It is really easy to think of the Church as God’s palace and, therefore, baptism as God’s moat.
(Especially if you realize that the record of Solomon building God’s “Temple” and then his own “Palace” is a somewhat arbitrary English addition to the text. In the Hebrew, Solomon simply first build’s God’s great house and then his own great house. So all the passages about the Church as Temple of God could just as easily be about the Church as Palace of God, even though the language is Greek rather than Hebrew at that point.)
Crossing a boundary marked by water is labeled a baptism: “our fathers were all under the cloud, and all passed through the sea, and all were baptized into Moses in the cloud and in the sea” (1 Corinthians 10.1, 2).
And if crossing the Red Sea was a baptism, then so was the crossing of the Jordan, which included memorial signs and circumcisions at the next camp site (Joshua 3-5). And lets not forget the transition at the crossing of Zered. From Deuteronomy 2:
And we turned and went in the direction of the wilderness of Moab. And the Lord said to me, ‘Do not harass Moab or contend with them in battle, for I will not give you any of their land for a possession, because I have given Ar to the people of Lot for a possession.’ (The Emim formerly lived there, a people great and many, and tall as the Anakim. Like the Anakim they are also counted as Rephaim, but the Moabites call them Emim. The Horites also lived in Seir formerly, but the people of Esau dispossessed them and destroyed them from before them and settled in their place, as Israel did to the land of their possession, which the Lord gave to them.) ‘Now rise up and go over the brook Zered.’ So we went over the brook Zered. And the time from our leaving Kadesh-barnea until we crossed the brook Zered was thirty-eight years, until the entire generation, that is, the men of war, had perished from the camp, as the Lord had sworn to them. For indeed the hand of the Lord was against them, to destroy them from the camp, until they had perished.

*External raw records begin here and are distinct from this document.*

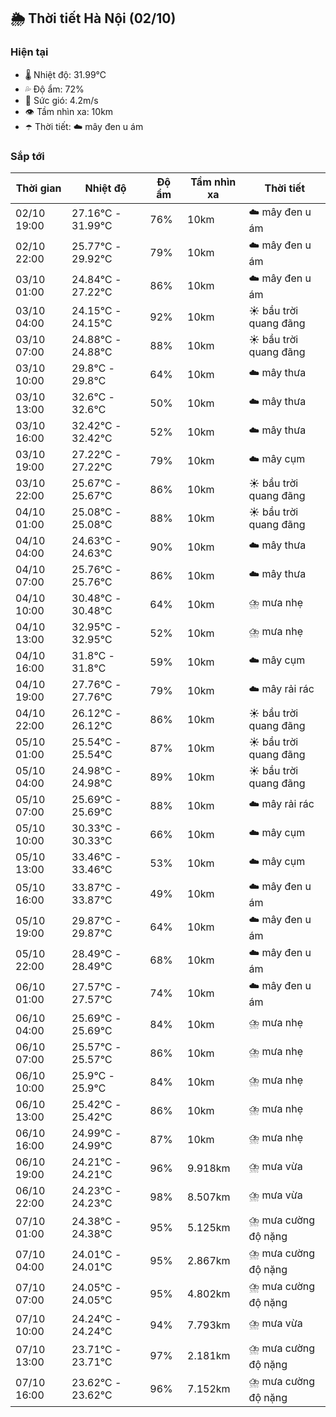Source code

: ## 🌦️ Thời tiết Hà Nội (02/10)

### Hiện tại

- 🌡️ Nhiệt độ: 31.99℃
- 💦 Độ ẩm: 72%
- 💨 Sức gió: 4.2m/s
- 👁️ Tầm nhìn xa: 10km
- ☂️ Thời tiết: ☁️ mây đen u ám

### Sắp tới

| Thời gian | Nhiệt độ | Độ ẩm | Tầm nhìn xa | Thời tiết |
| --- | --- | --- | --- | --- |
| 02/10 19:00 | 27.16℃ - 31.99℃ | 76% | 10km | ☁️ mây đen u ám |
| 02/10 22:00 | 25.77℃ - 29.92℃ | 79% | 10km | ☁️ mây đen u ám |
| 03/10 01:00 | 24.84℃ - 27.22℃ | 86% | 10km | ☁️ mây đen u ám |
| 03/10 04:00 | 24.15℃ - 24.15℃ | 92% | 10km | ☀️ bầu trời quang đãng |
| 03/10 07:00 | 24.88℃ - 24.88℃ | 88% | 10km | ☀️ bầu trời quang đãng |
| 03/10 10:00 | 29.8℃ - 29.8℃ | 64% | 10km | ☁️ mây thưa |
| 03/10 13:00 | 32.6℃ - 32.6℃ | 50% | 10km | ☁️ mây thưa |
| 03/10 16:00 | 32.42℃ - 32.42℃ | 52% | 10km | ☁️ mây thưa |
| 03/10 19:00 | 27.22℃ - 27.22℃ | 79% | 10km | ☁️ mây cụm |
| 03/10 22:00 | 25.67℃ - 25.67℃ | 86% | 10km | ☀️ bầu trời quang đãng |
| 04/10 01:00 | 25.08℃ - 25.08℃ | 88% | 10km | ☀️ bầu trời quang đãng |
| 04/10 04:00 | 24.63℃ - 24.63℃ | 90% | 10km | ☁️ mây thưa |
| 04/10 07:00 | 25.76℃ - 25.76℃ | 86% | 10km | ☁️ mây thưa |
| 04/10 10:00 | 30.48℃ - 30.48℃ | 64% | 10km | ⛈️ mưa nhẹ |
| 04/10 13:00 | 32.95℃ - 32.95℃ | 52% | 10km | ⛈️ mưa nhẹ |
| 04/10 16:00 | 31.8℃ - 31.8℃ | 59% | 10km | ☁️ mây cụm |
| 04/10 19:00 | 27.76℃ - 27.76℃ | 79% | 10km | ☁️ mây rải rác |
| 04/10 22:00 | 26.12℃ - 26.12℃ | 86% | 10km | ☀️ bầu trời quang đãng |
| 05/10 01:00 | 25.54℃ - 25.54℃ | 87% | 10km | ☀️ bầu trời quang đãng |
| 05/10 04:00 | 24.98℃ - 24.98℃ | 89% | 10km | ☀️ bầu trời quang đãng |
| 05/10 07:00 | 25.69℃ - 25.69℃ | 88% | 10km | ☁️ mây rải rác |
| 05/10 10:00 | 30.33℃ - 30.33℃ | 66% | 10km | ☁️ mây cụm |
| 05/10 13:00 | 33.46℃ - 33.46℃ | 53% | 10km | ☁️ mây cụm |
| 05/10 16:00 | 33.87℃ - 33.87℃ | 49% | 10km | ☁️ mây đen u ám |
| 05/10 19:00 | 29.87℃ - 29.87℃ | 64% | 10km | ☁️ mây đen u ám |
| 05/10 22:00 | 28.49℃ - 28.49℃ | 68% | 10km | ☁️ mây đen u ám |
| 06/10 01:00 | 27.57℃ - 27.57℃ | 74% | 10km | ☁️ mây đen u ám |
| 06/10 04:00 | 25.69℃ - 25.69℃ | 84% | 10km | ⛈️ mưa nhẹ |
| 06/10 07:00 | 25.57℃ - 25.57℃ | 86% | 10km | ⛈️ mưa nhẹ |
| 06/10 10:00 | 25.9℃ - 25.9℃ | 84% | 10km | ⛈️ mưa nhẹ |
| 06/10 13:00 | 25.42℃ - 25.42℃ | 86% | 10km | ⛈️ mưa nhẹ |
| 06/10 16:00 | 24.99℃ - 24.99℃ | 87% | 10km | ⛈️ mưa nhẹ |
| 06/10 19:00 | 24.21℃ - 24.21℃ | 96% | 9.918km | ⛈️ mưa vừa |
| 06/10 22:00 | 24.23℃ - 24.23℃ | 98% | 8.507km | ⛈️ mưa vừa |
| 07/10 01:00 | 24.38℃ - 24.38℃ | 95% | 5.125km | ⛈️ mưa cường độ nặng |
| 07/10 04:00 | 24.01℃ - 24.01℃ | 95% | 2.867km | ⛈️ mưa cường độ nặng |
| 07/10 07:00 | 24.05℃ - 24.05℃ | 95% | 4.802km | ⛈️ mưa cường độ nặng |
| 07/10 10:00 | 24.24℃ - 24.24℃ | 94% | 7.793km | ⛈️ mưa vừa |
| 07/10 13:00 | 23.71℃ - 23.71℃ | 97% | 2.181km | ⛈️ mưa cường độ nặng |
| 07/10 16:00 | 23.62℃ - 23.62℃ | 96% | 7.152km | ⛈️ mưa cường độ nặng |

So as soon as all the men of war had perished and were dead from among the people, the Lord said to me, ‘Today you are to cross the border of Moab at Ar. And when you approach the territory of the people of Ammon, do not harass them or contend with them, for I will not give you any of the land of the people of Ammon as a possession, because I have given it to the sons of Lot for a possession.’
So crossing over/through water seems to be the way one gets into the Kingdom. This is related to baptism and fits into our moat analogy…
But it doesn’t keep enough people out to really qualify as a moat. Frankly, baptism is more like the drawbridge. The whole point of baptism is how many people that it includes.
1 Corinthians 10:
For just as the body is one and has many members, and all the members of the body, though many, are one body, so it is with Christ. For in one Spirit we were all baptized into one body—Jews or Greeks, slaves or free—and all were made to drink of one Spirit.
For the body does not consist of one member but of many. If the foot should say, “Because I am not a hand, I do not belong to the body,” that would not make it any less a part of the body. And if the ear should say, “Because I am not an eye, I do not belong to the body,” that would not make it any less a part of the body. If the whole body were an eye, where would be the sense of hearing? If the whole body were an ear, where would be the sense of smell? But as it is, God arranged the members in the body, each one of them, as he chose. If all were a single member, where would the body be? As it is, there are many parts, yet one body.
The eye cannot say to the hand, “I have no need of you,” nor again the head to the feet, “I have no need of you.” On the contrary, the parts of the body that seem to be weaker are indispensable, and on those parts of the body that we think less honorable we bestow the greater honor, and our unpresentable parts are treated with greater modesty, which our more presentable parts do not require. But God has so composed the body, giving greater honor to the part that lacked it, that there may be no division in the body, but that the members may have the same care for one another. If one member suffers, all suffer together; if one member is honored, all rejoice together.
Now you are the body of Christ and individually members of it.
If someone wants to start a movement, it is easy to see benefits in raising “the cost of admission” to make sure you get committed people and entice coinverts by the prospect of being able to count themselves heroes. But God doesn’t ask us to swim through deadly waters. He just invites us with a bit of Spiritual moisture.
The heroic effort comes later, mainly in the form of the challenge of welcoming and loving one another, even the “least.”